Material shown:
[Start of section]
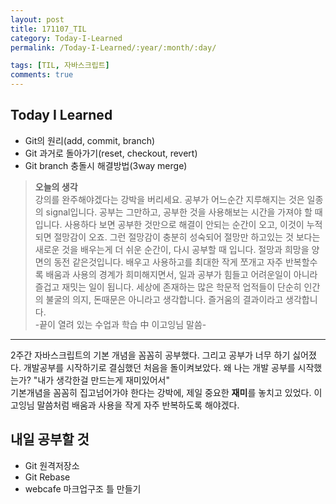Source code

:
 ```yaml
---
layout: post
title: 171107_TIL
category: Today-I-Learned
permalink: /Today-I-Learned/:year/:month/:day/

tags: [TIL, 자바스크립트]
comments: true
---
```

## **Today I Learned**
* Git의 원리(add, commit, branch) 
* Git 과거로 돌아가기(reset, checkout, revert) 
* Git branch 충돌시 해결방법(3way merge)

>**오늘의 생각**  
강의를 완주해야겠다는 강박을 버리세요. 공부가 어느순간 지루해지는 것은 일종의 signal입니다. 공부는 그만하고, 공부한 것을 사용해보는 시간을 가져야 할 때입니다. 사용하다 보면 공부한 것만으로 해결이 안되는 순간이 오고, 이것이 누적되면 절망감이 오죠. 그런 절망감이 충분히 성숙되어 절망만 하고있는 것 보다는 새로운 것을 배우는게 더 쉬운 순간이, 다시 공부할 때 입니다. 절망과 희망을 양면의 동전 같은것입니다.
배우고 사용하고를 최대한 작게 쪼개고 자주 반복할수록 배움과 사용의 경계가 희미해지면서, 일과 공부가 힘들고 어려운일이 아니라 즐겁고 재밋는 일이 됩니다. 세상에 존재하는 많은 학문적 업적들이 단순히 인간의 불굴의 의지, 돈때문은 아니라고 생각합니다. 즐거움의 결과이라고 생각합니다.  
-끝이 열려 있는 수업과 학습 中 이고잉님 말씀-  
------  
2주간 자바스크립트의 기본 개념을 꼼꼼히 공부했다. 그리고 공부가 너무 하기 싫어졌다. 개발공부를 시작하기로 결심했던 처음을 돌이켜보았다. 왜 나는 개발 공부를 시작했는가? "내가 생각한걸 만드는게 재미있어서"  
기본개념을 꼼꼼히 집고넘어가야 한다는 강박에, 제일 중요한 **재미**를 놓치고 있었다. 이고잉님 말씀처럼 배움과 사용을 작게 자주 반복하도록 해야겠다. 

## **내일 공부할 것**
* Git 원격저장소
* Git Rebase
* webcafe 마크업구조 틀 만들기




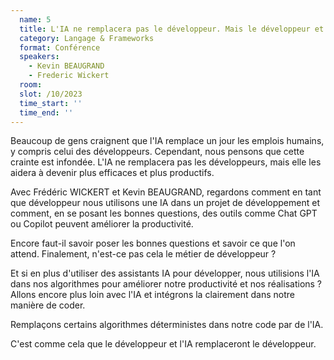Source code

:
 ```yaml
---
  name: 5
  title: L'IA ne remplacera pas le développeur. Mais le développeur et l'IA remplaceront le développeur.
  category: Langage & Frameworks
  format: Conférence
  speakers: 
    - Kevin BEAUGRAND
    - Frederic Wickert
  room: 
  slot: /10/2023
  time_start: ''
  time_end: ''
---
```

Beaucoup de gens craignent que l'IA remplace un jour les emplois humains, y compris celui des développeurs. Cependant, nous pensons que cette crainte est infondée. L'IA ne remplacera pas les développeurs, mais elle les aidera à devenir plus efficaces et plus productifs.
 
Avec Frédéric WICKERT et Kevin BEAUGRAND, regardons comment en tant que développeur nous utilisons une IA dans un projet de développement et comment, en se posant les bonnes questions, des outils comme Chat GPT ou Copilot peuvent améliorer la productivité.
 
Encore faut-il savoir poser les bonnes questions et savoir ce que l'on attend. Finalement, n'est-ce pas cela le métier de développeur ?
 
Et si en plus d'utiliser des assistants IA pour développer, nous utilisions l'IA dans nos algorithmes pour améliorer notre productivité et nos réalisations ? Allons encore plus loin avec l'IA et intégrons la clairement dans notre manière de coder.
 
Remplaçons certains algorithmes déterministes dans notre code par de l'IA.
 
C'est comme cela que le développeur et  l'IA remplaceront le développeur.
[End of section]
[Start of section]
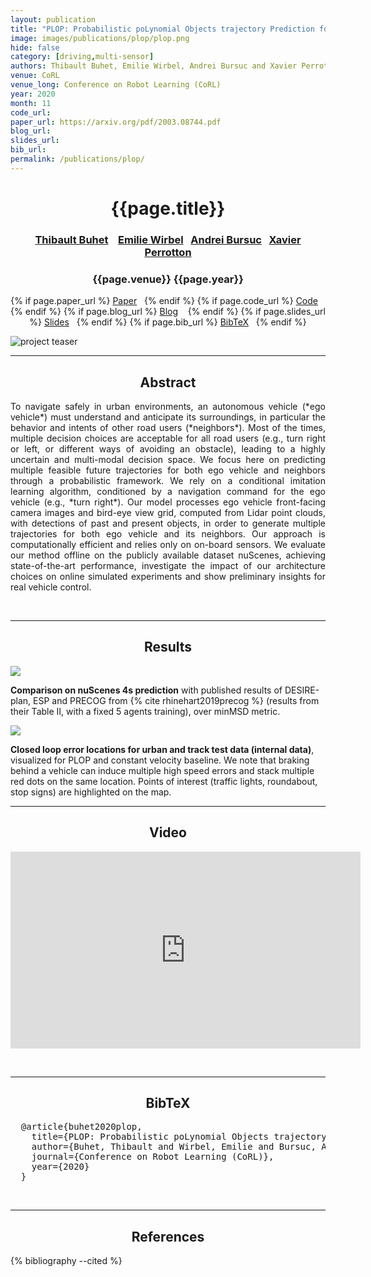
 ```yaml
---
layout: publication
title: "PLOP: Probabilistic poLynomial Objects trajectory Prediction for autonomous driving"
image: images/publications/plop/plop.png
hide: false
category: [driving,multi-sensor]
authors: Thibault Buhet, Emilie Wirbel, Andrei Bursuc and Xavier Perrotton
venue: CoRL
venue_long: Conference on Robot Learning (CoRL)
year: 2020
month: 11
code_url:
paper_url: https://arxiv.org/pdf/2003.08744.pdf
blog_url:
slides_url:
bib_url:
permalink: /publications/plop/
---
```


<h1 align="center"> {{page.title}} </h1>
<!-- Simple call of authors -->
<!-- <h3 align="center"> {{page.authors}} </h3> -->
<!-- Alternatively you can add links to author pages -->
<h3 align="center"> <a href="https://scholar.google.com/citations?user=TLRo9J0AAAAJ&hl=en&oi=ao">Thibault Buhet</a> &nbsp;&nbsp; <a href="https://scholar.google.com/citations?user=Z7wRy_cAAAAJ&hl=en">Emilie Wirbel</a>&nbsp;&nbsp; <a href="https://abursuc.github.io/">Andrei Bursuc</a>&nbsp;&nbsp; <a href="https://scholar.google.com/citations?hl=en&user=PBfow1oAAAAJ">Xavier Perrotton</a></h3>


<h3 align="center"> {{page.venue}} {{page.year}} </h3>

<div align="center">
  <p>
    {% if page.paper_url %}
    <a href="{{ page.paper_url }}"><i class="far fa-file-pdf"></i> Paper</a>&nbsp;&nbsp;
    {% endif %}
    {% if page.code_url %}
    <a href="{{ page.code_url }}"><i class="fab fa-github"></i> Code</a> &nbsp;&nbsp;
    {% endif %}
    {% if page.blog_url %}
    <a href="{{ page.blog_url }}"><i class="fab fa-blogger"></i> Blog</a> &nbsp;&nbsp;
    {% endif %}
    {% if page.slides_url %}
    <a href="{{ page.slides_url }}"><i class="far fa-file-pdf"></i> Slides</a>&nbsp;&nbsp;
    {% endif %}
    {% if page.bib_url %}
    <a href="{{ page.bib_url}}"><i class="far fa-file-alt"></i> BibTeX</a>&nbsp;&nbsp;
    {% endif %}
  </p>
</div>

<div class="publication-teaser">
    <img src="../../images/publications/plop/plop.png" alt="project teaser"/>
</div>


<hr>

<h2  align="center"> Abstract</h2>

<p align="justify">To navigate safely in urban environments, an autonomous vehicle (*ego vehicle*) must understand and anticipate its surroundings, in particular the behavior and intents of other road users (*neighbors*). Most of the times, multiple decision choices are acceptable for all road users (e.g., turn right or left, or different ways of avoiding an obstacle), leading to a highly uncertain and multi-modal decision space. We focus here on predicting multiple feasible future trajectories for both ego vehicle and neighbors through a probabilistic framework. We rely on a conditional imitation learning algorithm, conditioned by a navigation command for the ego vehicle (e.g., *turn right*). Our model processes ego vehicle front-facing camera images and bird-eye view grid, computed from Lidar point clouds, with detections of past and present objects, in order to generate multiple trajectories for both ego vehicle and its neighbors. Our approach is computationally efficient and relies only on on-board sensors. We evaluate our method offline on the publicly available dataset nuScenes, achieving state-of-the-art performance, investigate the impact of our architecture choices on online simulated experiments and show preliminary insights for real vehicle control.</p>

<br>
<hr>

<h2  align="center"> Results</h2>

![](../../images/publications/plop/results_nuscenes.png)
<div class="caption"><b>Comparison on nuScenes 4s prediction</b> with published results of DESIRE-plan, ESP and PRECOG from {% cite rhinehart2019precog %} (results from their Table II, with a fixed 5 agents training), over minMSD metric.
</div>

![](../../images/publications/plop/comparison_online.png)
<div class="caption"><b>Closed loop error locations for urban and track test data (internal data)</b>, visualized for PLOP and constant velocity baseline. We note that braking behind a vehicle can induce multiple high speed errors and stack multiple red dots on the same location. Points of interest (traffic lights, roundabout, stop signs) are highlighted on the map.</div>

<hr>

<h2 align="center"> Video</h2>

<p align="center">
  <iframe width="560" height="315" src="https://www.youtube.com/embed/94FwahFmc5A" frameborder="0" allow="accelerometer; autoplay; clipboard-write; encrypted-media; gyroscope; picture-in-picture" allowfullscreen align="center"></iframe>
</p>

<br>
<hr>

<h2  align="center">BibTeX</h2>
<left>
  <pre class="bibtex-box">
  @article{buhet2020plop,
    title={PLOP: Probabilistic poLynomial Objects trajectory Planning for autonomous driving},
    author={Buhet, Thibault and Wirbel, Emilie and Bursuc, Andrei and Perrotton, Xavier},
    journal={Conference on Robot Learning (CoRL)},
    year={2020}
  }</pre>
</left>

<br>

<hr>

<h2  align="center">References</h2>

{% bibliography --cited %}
[End of section]
Task: Find the line with "배우고 사용하고를 최대한" and the line with "Beaucoup de gens" in the records above. Copy both and all lines between them exactly, without pictures.

Result:
배우고 사용하고를 최대한 작게 쪼개고 자주 반복할수록 배움과 사용의 경계가 희미해지면서, 일과 공부가 힘들고 어려운일이 아니라 즐겁고 재밋는 일이 됩니다. 세상에 존재하는 많은 학문적 업적들이 단순히 인간의 불굴의 의지, 돈때문은 아니라고 생각합니다. 즐거움의 결과이라고 생각합니다.  
-끝이 열려 있는 수업과 학습 中 이고잉님 말씀-  
------  
2주간 자바스크립트의 기본 개념을 꼼꼼히 공부했다. 그리고 공부가 너무 하기 싫어졌다. 개발공부를 시작하기로 결심했던 처음을 돌이켜보았다. 왜 나는 개발 공부를 시작했는가? "내가 생각한걸 만드는게 재미있어서"  
기본개념을 꼼꼼히 집고넘어가야 한다는 강박에, 제일 중요한 **재미**를 놓치고 있었다. 이고잉님 말씀처럼 배움과 사용을 작게 자주 반복하도록 해야겠다. 

## **내일 공부할 것**
* Git 원격저장소
* Git Rebase
* webcafe 마크업구조 틀 만들기




Source code

:
 ```yaml
---
  name: 5
  title: L'IA ne remplacera pas le développeur. Mais le développeur et l'IA remplaceront le développeur.
  category: Langage & Frameworks
  format: Conférence
  speakers: 
    - Kevin BEAUGRAND
    - Frederic Wickert
  room: 
  slot: /10/2023
  time_start: ''
  time_end: ''
---
```

Beaucoup de gens craignent que l'IA remplace un jour les emplois humains, y compris celui des développeurs. Cependant, nous pensons que cette crainte est infondée. L'IA ne remplacera pas les développeurs, mais elle les aidera à devenir plus efficaces et plus productifs.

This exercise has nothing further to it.